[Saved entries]

+ + + + +

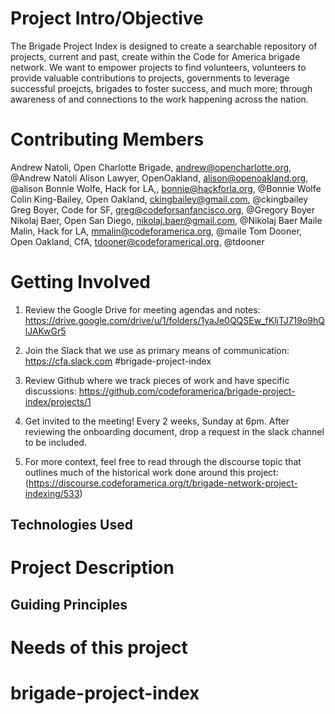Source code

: # Project Intro/Objective
The Brigade Project Index is designed to create a searchable repository of projects, current and past, create within the Code for America brigade network. We want to empower projects to find volunteers, volunteers to provide valuable contributions to projects, governments to leverage successful proejcts, brigades to foster success, and much more; through awareness of and connections to the work happening across the nation. 


# Contributing Members

Andrew Natoli, Open Charlotte Brigade, andrew@opencharlotte.org, @Andrew Natoli 
Alison Lawyer, OpenOakland, alison@openoakland.org, @alison
Bonnie Wolfe, Hack for LA,, bonnie@hackforla.org, @Bonnie Wolfe
Colin King-Bailey, Open Oakland, ckingbailey@gmail.com, @ckingbailey 
Greg Boyer, Code for SF, greg@codeforsanfancisco.org, @Gregory Boyer 
Nikolaj Baer, Open San Diego, nikolaj.baer@gmail.com, @Nikolaj Baer
Maile Malin, Hack for LA, mmalin@codeforamerica.org, @maile
Tom Dooner, Open Oakland, CfA, tdooner@codeforamerical.org, @tdooner

# Getting Involved


1. Review the Google Drive for meeting agendas and notes: 
https://drive.google.com/drive/u/1/folders/1yaJe0QQSEw_fKljTJ719o9hQlJAKwGr5

2. Join the Slack that we use as primary means of communication: 
https://cfa.slack.com #brigade-project-index

3. Review Github where we track pieces of work and have specific discussions: 
https://github.com/codeforamerica/brigade-project-index/projects/1

4. Get invited to the meeting! Every 2 weeks, Sunday at 6pm. After reviewing the onboarding document, drop a request in the slack channel to be included. 

5. For more context, feel free to read through the discourse topic that outlines much of the historical work done around this project:
(https://discourse.codeforamerica.org/t/brigade-network-project-indexing/533)




## Technologies Used

# Project Description

## Guiding Principles

# Needs of this project

# brigade-project-index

+ + + + +

What the exercise asks:
Take the line containing "Maile Malin, Hack" as the start and the last line of the data as the end, and reproduce that range exactly.

Exercise answer:
Maile Malin, Hack for LA, mmalin@codeforamerica.org, @maile
Tom Dooner, Open Oakland, CfA, tdooner@codeforamerical.org, @tdooner

# Getting Involved


1. Review the Google Drive for meeting agendas and notes: 
https://drive.google.com/drive/u/1/folders/1yaJe0QQSEw_fKljTJ719o9hQlJAKwGr5

2. Join the Slack that we use as primary means of communication: 
https://cfa.slack.com #brigade-project-index

3. Review Github where we track pieces of work and have specific discussions: 
https://github.com/codeforamerica/brigade-project-index/projects/1

4. Get invited to the meeting! Every 2 weeks, Sunday at 6pm. After reviewing the onboarding document, drop a request in the slack channel to be included. 

5. For more context, feel free to read through the discourse topic that outlines much of the historical work done around this project:
(https://discourse.codeforamerica.org/t/brigade-network-project-indexing/533)




## Technologies Used

# Project Description

## Guiding Principles

# Needs of this project

# brigade-project-index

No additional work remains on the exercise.